My grandpa and I were born just seven days and 69 years apart, so maybe that’s what gave us our special connection. For one reason or another grandpa and I were inseparable; I thought he was the most amazing person who ever lived.
As a child I spent most school day afternoons in my grandparent’s large, dusty house filled with old papers, funny smells and potential treasures everywhere. I loved staring at the photos of them when they were younger and wondering what their lives were like back then. How did they ever manage to get so old?
My grandpa and I would work in his garden picking vegetables, planting seed, staking the green bean stalks, and collecting grub worms in an old coffee can – one of my favorite jobs. Grandma and I would bake chocolate chip cookies (I still use her recipe) and play dress up with her flamboyant jewelry and hats. Sometimes grandpa and I would teach ourselves to play a song – me on the organ and him on the violin. We must have made an awful racket, but grandma never said a thing.
As I grew older he and I were still very close. When I went away to college we exchanged letters, which are now safe in a shoe box under my bed. But a rift in the family, too complex and sordid to explain, kept us apart for several years.
By the time I was in graduate school I visited him again, this time at his apartment in an ‘independent living’ center. I remembered the previous time I’d seen him and how I’d hugged him goodbye saying, “You are my favorite grandfather.” He hugged me back, “You are my favorite granddaughter.” And then, “You are my only granddaughter. Right?” I didn’t want to correct him, though he actually had three more who each had children of their own.
My parents had warned me that he’d aged significantly since that last visit, so it was with some trepidation that I opened the door to his apartment. I found him sitting in his bedroom in his old, worn, brown recliner peering out the window. There wasn’t much to look at, just a parking lot and a few trees in the distance.
It was wonderful to see him again, to hold his hand and see his smile. We chatted for some time, and then he asked me, “Do you see that dog in the tree?”

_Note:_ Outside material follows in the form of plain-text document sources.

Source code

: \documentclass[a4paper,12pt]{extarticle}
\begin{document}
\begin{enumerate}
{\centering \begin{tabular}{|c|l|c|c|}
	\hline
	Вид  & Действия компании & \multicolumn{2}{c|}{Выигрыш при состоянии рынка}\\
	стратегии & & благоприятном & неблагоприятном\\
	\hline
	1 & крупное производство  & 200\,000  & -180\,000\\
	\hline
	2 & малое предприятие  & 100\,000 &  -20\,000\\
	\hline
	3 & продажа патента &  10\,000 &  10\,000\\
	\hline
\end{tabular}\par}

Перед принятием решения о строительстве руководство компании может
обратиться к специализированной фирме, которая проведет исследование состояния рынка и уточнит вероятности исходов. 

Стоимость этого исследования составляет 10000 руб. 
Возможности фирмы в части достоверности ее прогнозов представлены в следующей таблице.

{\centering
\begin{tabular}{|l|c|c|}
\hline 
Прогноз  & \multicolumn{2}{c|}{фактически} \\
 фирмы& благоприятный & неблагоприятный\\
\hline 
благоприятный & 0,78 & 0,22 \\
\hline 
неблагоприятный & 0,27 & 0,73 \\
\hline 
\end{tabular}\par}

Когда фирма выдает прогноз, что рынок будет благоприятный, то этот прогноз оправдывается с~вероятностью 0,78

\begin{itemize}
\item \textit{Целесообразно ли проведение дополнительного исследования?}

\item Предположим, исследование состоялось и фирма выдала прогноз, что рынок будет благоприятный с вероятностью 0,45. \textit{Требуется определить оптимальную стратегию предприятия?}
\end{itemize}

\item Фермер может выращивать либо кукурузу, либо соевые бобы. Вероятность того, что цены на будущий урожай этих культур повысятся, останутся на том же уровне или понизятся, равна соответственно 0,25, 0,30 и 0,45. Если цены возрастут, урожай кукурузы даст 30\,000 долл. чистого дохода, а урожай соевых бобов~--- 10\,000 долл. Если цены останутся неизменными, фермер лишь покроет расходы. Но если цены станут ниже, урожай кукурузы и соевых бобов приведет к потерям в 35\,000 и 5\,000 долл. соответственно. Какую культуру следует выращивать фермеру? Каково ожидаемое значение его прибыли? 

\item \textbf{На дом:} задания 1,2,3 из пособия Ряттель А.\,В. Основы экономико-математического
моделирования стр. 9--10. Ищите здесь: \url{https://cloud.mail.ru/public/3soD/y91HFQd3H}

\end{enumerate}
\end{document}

I was stunned, afraid of what this might mean. But I leaned over and looked out the window. “No, I don’t see a dog up in a tree.”
“It’s right there,” he said pointing, surprised and disappointed that I couldn’t see it too.
“You see, it’s a momma dog with her babies. Look, now the father has come home and the mom’s asking him where’s he been, why’s he so late. Don’t you see ‘em?”
I looked again. My heart was sinking. In the years since our last visit my grandfather must have started to lose his mind.
“I’m sorry,” I said. “I still don’t see it.”
“That’s too bad. It’s a terrible thing not to have a good imagination.”
I was so mad at him and happy at the same time, I didn't know whether to laugh or cry. Grandpa was older, but he was still my grandpa, just like I remembered him.